Genesis Energy (GEL) has attracted fresh attention after recent trading left the units around $17.54, with the partnership posting a loss of $89.664 million on revenue of $1.63b over its latest reported period.
See our latest analysis for Genesis Energy.
The recent 1 day and 7 day share price pullback sits against a stronger 90 day share price return of 13.09% and a 1 year total shareholder return of 21.62%. This suggests momentum has been building over a longer stretch.
If Genesis Energy’s move has you thinking about what else is working in energy infrastructure, it could be a good moment to check out 25 power grid technology and infrastructure stocks
With units trading near $17.54, a value score of 4 and an intrinsic value estimate suggesting a sizeable discount, the key question is whether Genesis Energy is genuinely undervalued or if the market is already pricing in future growth.
On a P/S of 1.3x at a last close of $17.54, Genesis Energy screens as cheaper than peers, yet richer than its own estimated fair P/S level.
The P/S ratio compares the partnership’s market value to its revenue, which can be useful for businesses that are currently loss making, as is the case here. For Genesis Energy, the current 1.3x sits below the US Oil and Gas industry average of 2x and below a broader peer group average of 3.7x, which points to a lower price tag being applied to each dollar of sales.

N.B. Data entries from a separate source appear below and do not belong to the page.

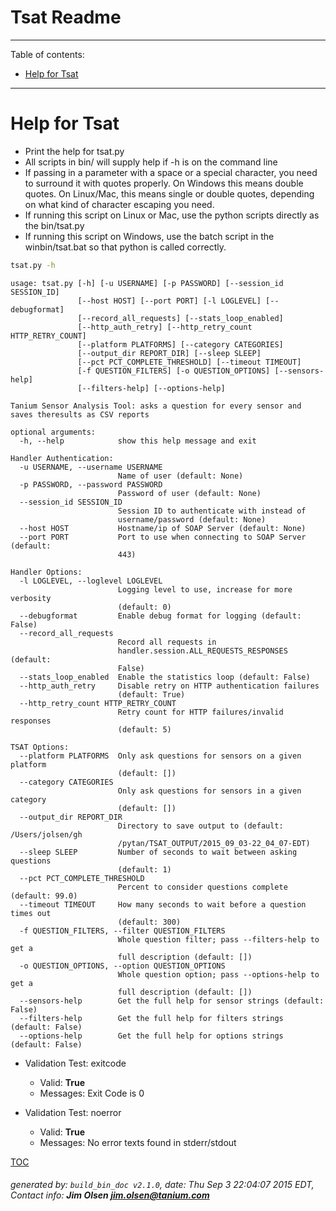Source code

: Tsat Readme
===========================

---------------------------
<a name='toc'>Table of contents:</a>

  * [Help for Tsat](#user-content-help-for-tsat)

---------------------------

# Help for Tsat

  * Print the help for tsat.py
  * All scripts in bin/ will supply help if -h is on the command line
  * If passing in a parameter with a space or a special character, you need to surround it with quotes properly. On Windows this means double quotes. On Linux/Mac, this means single or double quotes, depending on what kind of character escaping you need.
  * If running this script on Linux or Mac, use the python scripts directly as the bin/tsat.py
  * If running this script on Windows, use the batch script in the winbin/tsat.bat so that python is called correctly.

```bash
tsat.py -h
```

```
usage: tsat.py [-h] [-u USERNAME] [-p PASSWORD] [--session_id SESSION_ID]
               [--host HOST] [--port PORT] [-l LOGLEVEL] [--debugformat]
               [--record_all_requests] [--stats_loop_enabled]
               [--http_auth_retry] [--http_retry_count HTTP_RETRY_COUNT]
               [--platform PLATFORMS] [--category CATEGORIES]
               [--output_dir REPORT_DIR] [--sleep SLEEP]
               [--pct PCT_COMPLETE_THRESHOLD] [--timeout TIMEOUT]
               [-f QUESTION_FILTERS] [-o QUESTION_OPTIONS] [--sensors-help]
               [--filters-help] [--options-help]

Tanium Sensor Analysis Tool: asks a question for every sensor and saves theresults as CSV reports

optional arguments:
  -h, --help            show this help message and exit

Handler Authentication:
  -u USERNAME, --username USERNAME
                        Name of user (default: None)
  -p PASSWORD, --password PASSWORD
                        Password of user (default: None)
  --session_id SESSION_ID
                        Session ID to authenticate with instead of
                        username/password (default: None)
  --host HOST           Hostname/ip of SOAP Server (default: None)
  --port PORT           Port to use when connecting to SOAP Server (default:
                        443)

Handler Options:
  -l LOGLEVEL, --loglevel LOGLEVEL
                        Logging level to use, increase for more verbosity
                        (default: 0)
  --debugformat         Enable debug format for logging (default: False)
  --record_all_requests
                        Record all requests in
                        handler.session.ALL_REQUESTS_RESPONSES (default:
                        False)
  --stats_loop_enabled  Enable the statistics loop (default: False)
  --http_auth_retry     Disable retry on HTTP authentication failures
                        (default: True)
  --http_retry_count HTTP_RETRY_COUNT
                        Retry count for HTTP failures/invalid responses
                        (default: 5)

TSAT Options:
  --platform PLATFORMS  Only ask questions for sensors on a given platform
                        (default: [])
  --category CATEGORIES
                        Only ask questions for sensors in a given category
                        (default: [])
  --output_dir REPORT_DIR
                        Directory to save output to (default: /Users/jolsen/gh
                        /pytan/TSAT_OUTPUT/2015_09_03-22_04_07-EDT)
  --sleep SLEEP         Number of seconds to wait between asking questions
                        (default: 1)
  --pct PCT_COMPLETE_THRESHOLD
                        Percent to consider questions complete (default: 99.0)
  --timeout TIMEOUT     How many seconds to wait before a question times out
                        (default: 300)
  -f QUESTION_FILTERS, --filter QUESTION_FILTERS
                        Whole question filter; pass --filters-help to get a
                        full description (default: [])
  -o QUESTION_OPTIONS, --option QUESTION_OPTIONS
                        Whole question option; pass --options-help to get a
                        full description (default: [])
  --sensors-help        Get the full help for sensor strings (default: False)
  --filters-help        Get the full help for filters strings (default: False)
  --options-help        Get the full help for options strings (default: False)
```

  * Validation Test: exitcode
    * Valid: **True**
    * Messages: Exit Code is 0

  * Validation Test: noerror
    * Valid: **True**
    * Messages: No error texts found in stderr/stdout



[TOC](#user-content-toc)


###### generated by: `build_bin_doc v2.1.0`, date: Thu Sep  3 22:04:07 2015 EDT, Contact info: **Jim Olsen <jim.olsen@tanium.com>**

However, against an estimated fair P/S of 0.9x, the current 1.3x implies investors are paying more than the level suggested by that fair ratio model. That leaves a gap the market could move toward over time, while still leaving Genesis Energy on a cheaper multiple than many peers if industry averages hold.
Explore the SWS fair ratio for Genesis Energy
Result: Price-to-sales of 1.3x (UNDERVALUED versus peers, ABOVE FAIR RATIO LEVEL).
However, there are still clear pressure points, including the recent revenue decline of 0.64% and the loss of $89.664 million, that could challenge any undervaluation case.
Find out about the key risks to this Genesis Energy narrative.
The SWS DCF model points to an estimated future cash flow value of $49.96 per unit, versus the current $17.54 price. That gap suggests the units screen as undervalued on this approach, even though the P/S discussion earlier hinted at a more cautious picture. Which metric should be treated as the better guide?
Look into how the SWS DCF model arrives at its fair value.
Simply Wall St performs a discounted cash flow (DCF) on every stock in the world every day (check out Genesis Energy for example). We show the entire calculation in full. You can track the result in your watchlist or portfolio and be alerted when this changes, or use our stock screener to discover 49 high quality undervalued stocks. If you save a screener we even alert you when new companies match - so you never miss a potential opportunity.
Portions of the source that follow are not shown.